EXERCISE REQUIREMENTS: Each line of the listing below containing the word "Sotto" should be returned.

GIVEN DATA:
--- START ---

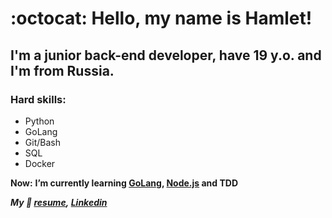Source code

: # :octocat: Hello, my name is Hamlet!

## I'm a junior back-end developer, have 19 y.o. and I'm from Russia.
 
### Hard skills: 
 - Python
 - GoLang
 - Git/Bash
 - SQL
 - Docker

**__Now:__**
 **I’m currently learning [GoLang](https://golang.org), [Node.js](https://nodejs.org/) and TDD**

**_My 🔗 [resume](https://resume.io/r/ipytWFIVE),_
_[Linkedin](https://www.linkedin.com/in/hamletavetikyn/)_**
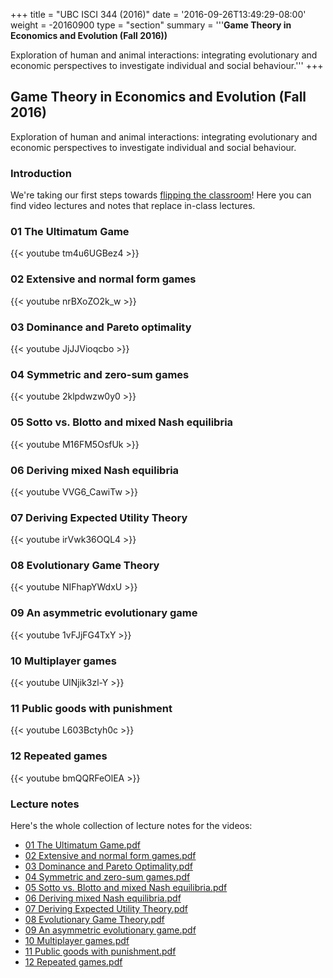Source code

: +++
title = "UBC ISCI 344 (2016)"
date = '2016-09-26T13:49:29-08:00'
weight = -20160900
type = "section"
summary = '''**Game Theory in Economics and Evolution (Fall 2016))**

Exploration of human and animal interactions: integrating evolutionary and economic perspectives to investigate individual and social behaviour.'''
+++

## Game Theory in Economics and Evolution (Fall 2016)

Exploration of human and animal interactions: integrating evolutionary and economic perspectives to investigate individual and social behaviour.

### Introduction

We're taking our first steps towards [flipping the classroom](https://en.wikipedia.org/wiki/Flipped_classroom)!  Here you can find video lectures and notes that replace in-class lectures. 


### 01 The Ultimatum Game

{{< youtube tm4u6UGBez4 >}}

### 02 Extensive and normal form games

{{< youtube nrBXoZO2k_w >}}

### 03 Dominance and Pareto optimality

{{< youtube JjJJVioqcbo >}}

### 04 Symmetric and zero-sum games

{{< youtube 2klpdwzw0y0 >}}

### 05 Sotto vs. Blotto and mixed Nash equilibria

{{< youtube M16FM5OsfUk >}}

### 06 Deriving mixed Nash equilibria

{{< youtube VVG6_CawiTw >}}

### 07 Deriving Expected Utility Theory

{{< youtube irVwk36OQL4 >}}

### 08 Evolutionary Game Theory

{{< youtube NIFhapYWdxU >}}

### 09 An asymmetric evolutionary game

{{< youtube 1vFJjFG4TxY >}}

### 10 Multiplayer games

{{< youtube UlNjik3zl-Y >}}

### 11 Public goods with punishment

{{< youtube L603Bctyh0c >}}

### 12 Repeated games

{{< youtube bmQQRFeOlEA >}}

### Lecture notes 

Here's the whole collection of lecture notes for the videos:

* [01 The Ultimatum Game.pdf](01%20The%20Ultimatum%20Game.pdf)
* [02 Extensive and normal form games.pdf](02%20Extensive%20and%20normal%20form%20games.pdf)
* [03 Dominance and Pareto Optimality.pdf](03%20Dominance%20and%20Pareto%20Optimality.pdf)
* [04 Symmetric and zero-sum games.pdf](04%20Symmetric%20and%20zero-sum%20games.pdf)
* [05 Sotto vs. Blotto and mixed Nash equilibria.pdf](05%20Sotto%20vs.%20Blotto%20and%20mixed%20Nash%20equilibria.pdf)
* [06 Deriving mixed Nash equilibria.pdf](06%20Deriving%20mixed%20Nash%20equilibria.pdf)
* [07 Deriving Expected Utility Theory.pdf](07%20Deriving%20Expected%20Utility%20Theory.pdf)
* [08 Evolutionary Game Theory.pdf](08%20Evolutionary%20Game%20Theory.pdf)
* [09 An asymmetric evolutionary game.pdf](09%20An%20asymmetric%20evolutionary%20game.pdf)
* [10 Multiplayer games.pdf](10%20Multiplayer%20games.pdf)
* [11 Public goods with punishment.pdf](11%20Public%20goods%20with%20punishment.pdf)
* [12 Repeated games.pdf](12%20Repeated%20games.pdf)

--- END ---
--- START ---

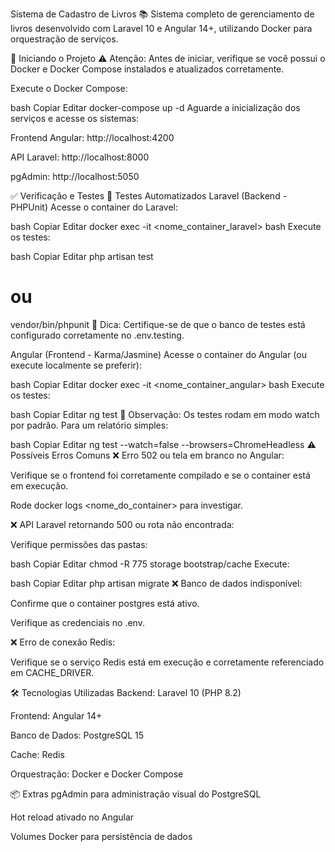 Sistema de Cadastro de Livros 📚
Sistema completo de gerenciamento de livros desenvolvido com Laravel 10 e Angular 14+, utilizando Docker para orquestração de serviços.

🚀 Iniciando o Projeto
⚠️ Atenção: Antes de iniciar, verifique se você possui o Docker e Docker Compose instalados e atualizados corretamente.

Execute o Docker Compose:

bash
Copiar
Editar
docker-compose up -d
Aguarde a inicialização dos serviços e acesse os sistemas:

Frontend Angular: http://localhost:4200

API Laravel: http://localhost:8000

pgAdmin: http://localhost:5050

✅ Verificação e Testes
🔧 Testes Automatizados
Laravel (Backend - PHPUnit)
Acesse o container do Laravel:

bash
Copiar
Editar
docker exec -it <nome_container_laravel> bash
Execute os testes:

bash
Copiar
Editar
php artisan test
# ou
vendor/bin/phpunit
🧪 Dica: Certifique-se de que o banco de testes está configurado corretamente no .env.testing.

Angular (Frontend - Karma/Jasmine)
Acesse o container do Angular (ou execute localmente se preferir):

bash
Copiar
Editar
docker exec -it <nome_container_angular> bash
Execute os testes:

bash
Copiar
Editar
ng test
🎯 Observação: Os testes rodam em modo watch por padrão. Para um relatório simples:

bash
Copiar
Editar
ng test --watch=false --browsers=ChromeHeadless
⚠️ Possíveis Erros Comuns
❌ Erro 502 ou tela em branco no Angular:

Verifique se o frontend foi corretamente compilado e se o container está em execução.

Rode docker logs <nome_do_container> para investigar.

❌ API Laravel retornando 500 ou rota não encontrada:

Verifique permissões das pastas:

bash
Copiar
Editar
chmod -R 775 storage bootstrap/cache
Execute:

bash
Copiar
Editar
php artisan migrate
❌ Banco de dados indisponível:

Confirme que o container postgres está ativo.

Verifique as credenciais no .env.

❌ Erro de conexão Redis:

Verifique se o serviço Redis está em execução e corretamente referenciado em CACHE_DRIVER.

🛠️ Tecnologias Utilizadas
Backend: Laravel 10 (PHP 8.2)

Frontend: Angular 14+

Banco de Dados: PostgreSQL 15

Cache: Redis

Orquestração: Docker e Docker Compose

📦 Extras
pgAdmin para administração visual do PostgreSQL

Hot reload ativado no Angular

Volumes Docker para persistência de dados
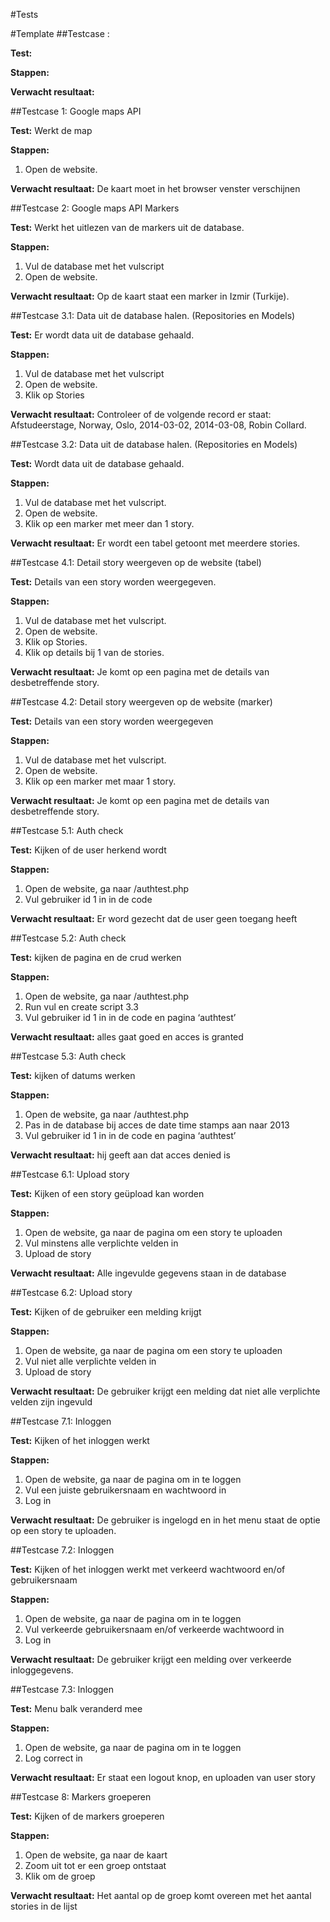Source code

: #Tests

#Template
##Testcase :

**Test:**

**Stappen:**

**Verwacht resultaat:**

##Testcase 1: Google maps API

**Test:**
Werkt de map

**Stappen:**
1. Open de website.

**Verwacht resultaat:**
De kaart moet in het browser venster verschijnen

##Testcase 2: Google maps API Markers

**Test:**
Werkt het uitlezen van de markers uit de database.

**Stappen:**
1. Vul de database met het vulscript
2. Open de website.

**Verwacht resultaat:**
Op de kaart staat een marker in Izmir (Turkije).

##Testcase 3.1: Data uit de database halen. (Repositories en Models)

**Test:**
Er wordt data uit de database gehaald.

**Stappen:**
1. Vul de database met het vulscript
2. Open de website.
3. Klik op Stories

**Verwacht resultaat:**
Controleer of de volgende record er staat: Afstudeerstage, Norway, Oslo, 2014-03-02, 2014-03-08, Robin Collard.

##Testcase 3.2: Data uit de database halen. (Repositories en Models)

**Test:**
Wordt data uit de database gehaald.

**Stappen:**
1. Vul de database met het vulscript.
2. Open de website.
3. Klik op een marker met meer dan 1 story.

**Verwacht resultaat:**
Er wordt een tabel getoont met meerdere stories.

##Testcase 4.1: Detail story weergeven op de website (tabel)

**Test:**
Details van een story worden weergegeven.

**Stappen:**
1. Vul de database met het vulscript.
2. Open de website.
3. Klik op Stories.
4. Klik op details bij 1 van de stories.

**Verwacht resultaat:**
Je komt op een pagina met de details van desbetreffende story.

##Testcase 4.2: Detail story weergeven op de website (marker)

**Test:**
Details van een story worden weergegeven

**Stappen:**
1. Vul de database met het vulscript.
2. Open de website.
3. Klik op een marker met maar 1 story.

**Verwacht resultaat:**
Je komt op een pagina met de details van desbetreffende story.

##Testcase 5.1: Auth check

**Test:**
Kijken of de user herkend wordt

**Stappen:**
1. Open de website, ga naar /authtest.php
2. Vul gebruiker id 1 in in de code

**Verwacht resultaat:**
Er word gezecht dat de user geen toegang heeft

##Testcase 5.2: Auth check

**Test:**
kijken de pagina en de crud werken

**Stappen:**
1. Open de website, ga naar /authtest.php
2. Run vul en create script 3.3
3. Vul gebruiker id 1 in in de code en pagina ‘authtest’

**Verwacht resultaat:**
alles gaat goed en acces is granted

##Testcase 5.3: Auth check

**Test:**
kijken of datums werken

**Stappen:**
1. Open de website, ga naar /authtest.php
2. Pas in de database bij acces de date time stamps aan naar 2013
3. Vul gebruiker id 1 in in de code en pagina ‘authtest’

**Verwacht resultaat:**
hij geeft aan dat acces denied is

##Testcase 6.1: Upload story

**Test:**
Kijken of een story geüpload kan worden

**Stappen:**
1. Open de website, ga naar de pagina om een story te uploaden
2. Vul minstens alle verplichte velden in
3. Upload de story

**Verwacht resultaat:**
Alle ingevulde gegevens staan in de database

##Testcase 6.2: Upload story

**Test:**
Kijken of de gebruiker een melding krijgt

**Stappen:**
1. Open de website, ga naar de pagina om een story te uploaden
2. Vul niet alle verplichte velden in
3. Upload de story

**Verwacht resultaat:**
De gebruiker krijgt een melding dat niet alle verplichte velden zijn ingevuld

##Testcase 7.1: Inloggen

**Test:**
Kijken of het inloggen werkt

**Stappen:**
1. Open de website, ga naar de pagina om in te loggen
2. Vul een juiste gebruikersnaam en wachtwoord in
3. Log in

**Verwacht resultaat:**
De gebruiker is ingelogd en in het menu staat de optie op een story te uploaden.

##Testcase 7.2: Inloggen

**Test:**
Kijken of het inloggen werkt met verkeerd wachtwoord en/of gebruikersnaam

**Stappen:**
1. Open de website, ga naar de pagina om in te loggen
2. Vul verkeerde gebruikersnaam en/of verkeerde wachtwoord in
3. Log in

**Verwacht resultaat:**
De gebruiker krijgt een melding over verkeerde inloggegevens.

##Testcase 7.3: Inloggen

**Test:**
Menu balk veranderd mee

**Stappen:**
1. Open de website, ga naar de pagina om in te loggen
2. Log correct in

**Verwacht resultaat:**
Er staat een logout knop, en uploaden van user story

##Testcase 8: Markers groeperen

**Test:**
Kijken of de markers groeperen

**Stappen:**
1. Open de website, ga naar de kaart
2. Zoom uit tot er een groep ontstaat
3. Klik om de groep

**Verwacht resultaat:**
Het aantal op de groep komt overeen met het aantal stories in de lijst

--- END ---

ANSWER TO THIS PROBLEM:
### 05 Sotto vs. Blotto and mixed Nash equilibria
* [05 Sotto vs. Blotto and mixed Nash equilibria.pdf](05%20Sotto%20vs.%20Blotto%20and%20mixed%20Nash%20equilibria.pdf)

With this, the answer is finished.